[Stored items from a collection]
##########
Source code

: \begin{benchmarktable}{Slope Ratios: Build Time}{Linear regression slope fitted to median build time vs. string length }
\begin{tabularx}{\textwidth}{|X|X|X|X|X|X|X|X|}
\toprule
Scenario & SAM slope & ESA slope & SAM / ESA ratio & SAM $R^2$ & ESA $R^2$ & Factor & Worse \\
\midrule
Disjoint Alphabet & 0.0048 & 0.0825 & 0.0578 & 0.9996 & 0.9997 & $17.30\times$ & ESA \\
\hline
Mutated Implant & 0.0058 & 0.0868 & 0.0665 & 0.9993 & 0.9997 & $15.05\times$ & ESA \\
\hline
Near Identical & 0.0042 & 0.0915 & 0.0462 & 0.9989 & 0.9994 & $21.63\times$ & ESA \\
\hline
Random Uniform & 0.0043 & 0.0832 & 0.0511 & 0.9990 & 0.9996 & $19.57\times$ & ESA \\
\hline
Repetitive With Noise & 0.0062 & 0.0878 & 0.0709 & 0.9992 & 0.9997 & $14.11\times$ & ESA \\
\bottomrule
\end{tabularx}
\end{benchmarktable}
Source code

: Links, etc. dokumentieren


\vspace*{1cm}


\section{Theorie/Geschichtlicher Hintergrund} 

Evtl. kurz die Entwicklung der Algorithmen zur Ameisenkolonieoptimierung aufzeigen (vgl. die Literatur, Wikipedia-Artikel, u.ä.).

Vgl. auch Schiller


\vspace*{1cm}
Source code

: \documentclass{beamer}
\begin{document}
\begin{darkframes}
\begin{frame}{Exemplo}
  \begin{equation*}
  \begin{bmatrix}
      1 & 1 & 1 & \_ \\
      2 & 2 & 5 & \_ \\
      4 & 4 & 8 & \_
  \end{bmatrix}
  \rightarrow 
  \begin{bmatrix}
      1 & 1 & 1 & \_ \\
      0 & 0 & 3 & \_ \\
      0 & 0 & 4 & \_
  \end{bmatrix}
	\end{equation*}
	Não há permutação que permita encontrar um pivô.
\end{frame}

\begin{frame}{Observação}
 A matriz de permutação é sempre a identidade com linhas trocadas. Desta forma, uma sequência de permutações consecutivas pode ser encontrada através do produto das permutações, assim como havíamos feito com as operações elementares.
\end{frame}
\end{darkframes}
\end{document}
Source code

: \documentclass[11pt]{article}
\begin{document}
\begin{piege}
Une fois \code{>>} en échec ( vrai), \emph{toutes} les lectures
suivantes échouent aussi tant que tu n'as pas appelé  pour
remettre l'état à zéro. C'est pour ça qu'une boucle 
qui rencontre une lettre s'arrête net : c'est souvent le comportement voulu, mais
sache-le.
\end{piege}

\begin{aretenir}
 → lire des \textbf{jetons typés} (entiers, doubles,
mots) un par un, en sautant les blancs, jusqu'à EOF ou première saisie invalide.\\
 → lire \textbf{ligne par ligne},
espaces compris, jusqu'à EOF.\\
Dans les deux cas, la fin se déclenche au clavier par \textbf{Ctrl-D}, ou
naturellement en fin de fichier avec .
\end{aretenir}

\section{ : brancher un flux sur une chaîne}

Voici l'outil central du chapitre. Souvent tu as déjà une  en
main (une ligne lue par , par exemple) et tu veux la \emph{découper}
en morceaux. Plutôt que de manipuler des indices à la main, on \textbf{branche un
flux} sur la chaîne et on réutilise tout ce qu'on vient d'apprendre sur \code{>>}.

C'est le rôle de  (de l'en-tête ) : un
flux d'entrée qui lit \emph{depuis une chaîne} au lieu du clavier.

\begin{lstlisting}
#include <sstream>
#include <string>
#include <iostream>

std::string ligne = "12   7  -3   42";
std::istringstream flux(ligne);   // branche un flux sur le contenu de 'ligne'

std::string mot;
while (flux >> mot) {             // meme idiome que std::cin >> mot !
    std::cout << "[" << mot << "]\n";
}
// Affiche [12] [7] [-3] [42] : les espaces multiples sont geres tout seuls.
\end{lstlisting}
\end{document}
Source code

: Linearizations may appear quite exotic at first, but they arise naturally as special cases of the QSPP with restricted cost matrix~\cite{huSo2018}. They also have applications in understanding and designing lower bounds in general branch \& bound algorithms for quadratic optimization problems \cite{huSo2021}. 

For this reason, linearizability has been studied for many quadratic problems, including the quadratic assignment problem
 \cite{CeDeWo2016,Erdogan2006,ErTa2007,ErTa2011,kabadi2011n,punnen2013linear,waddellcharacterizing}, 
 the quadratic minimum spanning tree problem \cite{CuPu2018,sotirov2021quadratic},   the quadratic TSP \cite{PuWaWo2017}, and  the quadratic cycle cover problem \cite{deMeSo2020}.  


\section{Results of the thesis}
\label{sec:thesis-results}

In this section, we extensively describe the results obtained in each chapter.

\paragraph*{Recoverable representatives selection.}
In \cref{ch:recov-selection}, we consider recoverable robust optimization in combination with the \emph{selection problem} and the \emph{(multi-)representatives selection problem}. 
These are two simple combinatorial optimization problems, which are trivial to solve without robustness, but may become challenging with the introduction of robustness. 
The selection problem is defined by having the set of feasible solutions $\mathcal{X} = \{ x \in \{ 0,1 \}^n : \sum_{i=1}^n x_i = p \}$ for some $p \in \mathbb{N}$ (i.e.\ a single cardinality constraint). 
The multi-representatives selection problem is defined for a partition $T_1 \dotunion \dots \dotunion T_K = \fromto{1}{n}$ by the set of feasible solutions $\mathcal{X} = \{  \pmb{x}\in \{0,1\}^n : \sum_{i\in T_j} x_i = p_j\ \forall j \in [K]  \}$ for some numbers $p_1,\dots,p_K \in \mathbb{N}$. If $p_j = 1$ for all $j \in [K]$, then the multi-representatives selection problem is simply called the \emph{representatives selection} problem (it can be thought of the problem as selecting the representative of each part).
##########
__TASK ITEM__:
Looking through the data above, copy out each line in which the string "slope" occurs.

__RESPONSE FOR THIS EXERCISE__:
: \begin{benchmarktable}{Slope Ratios: Build Time}{Linear regression slope fitted to median build time vs. string length }
Scenario & SAM slope & ESA slope & SAM / ESA ratio & SAM $R^2$ & ESA $R^2$ & Factor & Worse \\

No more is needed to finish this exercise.